The cost of a 2kg packet of maize flour has shot up by 25 per cent, from between Sh90 and Sh95 in January to March to between Sh110 and Sh115 depending on the brand.

This means that for every packet of maize, middlemen are sharing Sh45, which is a huge amount going into undeserving pockets in comparison to what farmers are getting for their hard work.

The Parliamentary Agriculture Committee chairperson, Adan Mohamed Noor, moved in to try and rectify the situation by bringing all players in the sector together to assess the validity of maize shortage claims.

His discovery was that the country was only experiencing an artificial shortage that had nothing to do with lack of sufficient stocks.

His findings pointed to maize millers who were conspiring with flour traders to push up the prices of maize flour by small, unnoticeable, margins.

The fact that Government had also released one million bags through the National Cereals and Produce Board (NCPB) and only 300,000 bags were bought by millers was another indicator.

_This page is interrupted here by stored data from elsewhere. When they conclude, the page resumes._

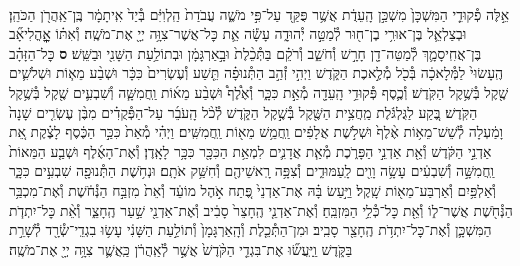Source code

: \documentclass[twoside, openany, parskip=half, 11pt]{book}
\begin{document}
\begin{footnotesize}
\begin{multicols}{2}
\\
אֵ֣לֶּה פְ֯קוּדֵ֤י הַמִּשְׁכָּן֙ מִשְׁכַּ֣ן הָֽעֵדֻ֔ת אֲשֶׁ֥ר פֻּקַּ֖ד עַל־פִּ֣י מֹשֶׁ֑ה עֲבֹדַת֙ הַֽלְוִיִּ֔ם בְּ֯יַד֙ אִֽיתָמָ֔ר בֶּֽן־אַֽהֲרֹ֖ן הַכֹּהֵֽן׃ וּבְצַלְאֵ֛ל בֶּן־אוּרִ֥י בֶן־ח֖וּר לְ֯מַטֵּ֣ה יְ֯הוּדָ֑ה עָשָׂ֕ה אֵ֛ת כׇּל־אֲשֶׁר־צִוָּ֥ה יְיָ֖ אֶת־מֹשֶֽׁה׃ וְ֯אִתּ֗וֹ אׇׇׇׇׇׇׇׇׇׇׇׇׇׇׇׇׇׇֽהֳלִיאָ֞ב בֶּן־אֲחִֽיסָמָ֛ךְ לְ֯מַטֵּה־דָ֖ן חָרָ֣שׁ וְ֯חֹשֵׁ֑ב וְ֯רֹקֵ֗ם בַּתְּ֯כֵ֨לֶת֙ וּבָ֣אַרְגָּמָ֔ן וּבְתוֹלַ֥עַת הַשָּׁנִ֖י וּבַשֵּֽׁשׁ׃ \textbf{ס}  כׇּל־הַזָּהָ֗ב הֶֽעָשׂוּי֙ לַמְּ֯לָאכָ֔ה בְּ֯כֹ֖ל מְ֯לֶ֣אכֶת הַקֹּ֑דֶשׁ וַיְהִ֣י זְ֯הַ֣ב הַתְּ֯נוּפָ֗ה תֵּ֤שַׁע וְ֯עֶשְׂרִים֙ כִּכָּ֔ר וּשְׁבַ֨ע מֵא֧וֹת וּשְׁלֹשִׁ֛ים שֶׁ֖קֶל בְּ֯שֶׁ֥קֶל הַקֹּֽדֶשׁ׃ וְ֯כֶ֛סֶף פְּ֯קוּדֵ֥י הָֽעֵדָ֖ה מְ֯אַ֣ת כִּכָּ֑ר וְ֯אֶ֩לֶף֩ וּשְׁבַ֨ע מֵא֜וֹת וַֽחֲמִשָּׁ֧ה וְ֯שִׁבְעִ֛ים שֶׁ֖קֶל בְּ֯שֶׁ֥קֶל הַקֹּֽדֶשׁ׃ בֶּ֚קַע לַגֻּלְגֹּ֔לֶת מַֽחֲצִ֥ית הַשֶּׁ֖קֶל בְּ֯שֶׁ֣קֶל הַקֹּ֑דֶשׁ לְ֯כֹ֨ל הָֽעֹבֵ֜ר עַל־הַפְּ֯קֻדִ֗ים מִבֶּ֨ן עֶשְׂרִ֤ים שָׁנָה֙ וָמַ֔עְלָה לְ֯שֵׁשׁ־מֵא֥וֹת אֶ֨לֶף֙ וּשְׁלֹ֣שֶׁת אֲלָפִ֔ים וַֽחֲמֵ֥שׁ מֵא֖וֹת וַֽחֲמִשִּֽׁים׃ וַיְהִ֗י מְ֯אַת֙ כִּכַּ֣ר הַכֶּ֔סֶף לָצֶ֗קֶת אֵ֚ת אַדְנֵ֣י הַקֹּ֔דֶשׁ וְ֯אֵ֖ת אַדְנֵ֣י הַפָּרֹ֑כֶת מְ֯אַ֧ת אֲדָנִ֛ים לִמְאַ֥ת הַכִּכָּ֖ר כִּכָּ֥ר לָאָֽדֶן׃  וְ֯אֶת־הָאֶ֜לֶף וּשְׁבַ֤ע הַמֵּאוֹת֙ וַֽחֲמִשָּׁ֣ה וְ֯שִׁבְעִ֔ים עָשָׂ֥ה וָוִ֖ים לָֽעַמּוּדִ֑ים וְ֯צִפָּ֥ה רָֽאשֵׁיהֶ֖ם וְ֯חִשַּׁ֥ק אֹתָֽם׃ וּנְחֹ֥שֶׁת הַתְּ֯נוּפָ֖ה שִׁבְעִ֣ים כִּכָּ֑ר וְ֯אַלְפַּ֥יִם וְ֯אַרְבַּע־מֵא֖וֹת שָֽׁקֶל׃ וַיַּ֣עַשׂ בָּ֗הּ אֶת־אַדְנֵי֙ פֶּ֚תַח אֹ֣הֶל מוֹעֵ֔ד וְ֯אֵת֙ מִזְבַּ֣ח הַנְּ֯חֹ֔שֶׁת וְ֯אֶת־מִכְבַּ֥ר הַנְּ֯חֹ֖שֶׁת אֲשֶׁר־ל֑וֹ וְ֯אֵ֖ת כׇּל־כְּ֯לֵ֥י הַמִּזְבֵּֽחַ׃ וְ֯אֶת־אַדְנֵ֤י הֶֽחָצֵר֙ סָבִ֔יב וְ֯אֶת־אַדְנֵ֖י שַׁ֣עַר הֶֽחָצֵ֑ר וְ֯אֵ֨ת כׇּל־יִתְדֹ֧ת הַמִּשְׁכָּ֛ן וְ֯אֶת־כׇּל־יִתְדֹ֥ת הֶֽחָצֵ֖ר סָבִֽיב׃ וּמִן־הַתְּ֯כֵ֤לֶת וְ֯הָֽאַרְגָּמָן֙ וְ֯תוֹלַ֣עַת הַשָּׁנִ֔י עָשׂ֥וּ בִגְדֵֽי־שְׂ֯רָ֖ד לְ֯שָׁרֵ֣ת בַּקֹּ֑דֶשׁ וַֽיַּֽעֲשׂ֞וּ אֶת־בִּגְדֵ֤י הַקֹּ֨דֶשׁ֙ אֲשֶׁ֣ר לְ֯אַֽהֲרֹ֔ן כַּֽאֲשֶׁ֛ר צִוָּ֥ה יְיָ֖ אֶת־מֹשֶֽׁה׃


\end{multicols}
\end{footnotesize}
\end{document}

According to the Economic Survey 2016, the value of marketed maize shrunk by 11.4 per cent from Sh9.6 billion in 2014 to Sh8.5 billion last year mainly due to lower prices paid to farmers. But this problem is projected to continue if the cartels are not put in check.

Many farmers are now turning to other crops that can give them returns. Further, rain-fed agriculture has become tricky due to changing weather patterns; hence farmers have resolved to venture into dairy production.

As such, creation of markets for the farmers is the surest way to destroy cartels.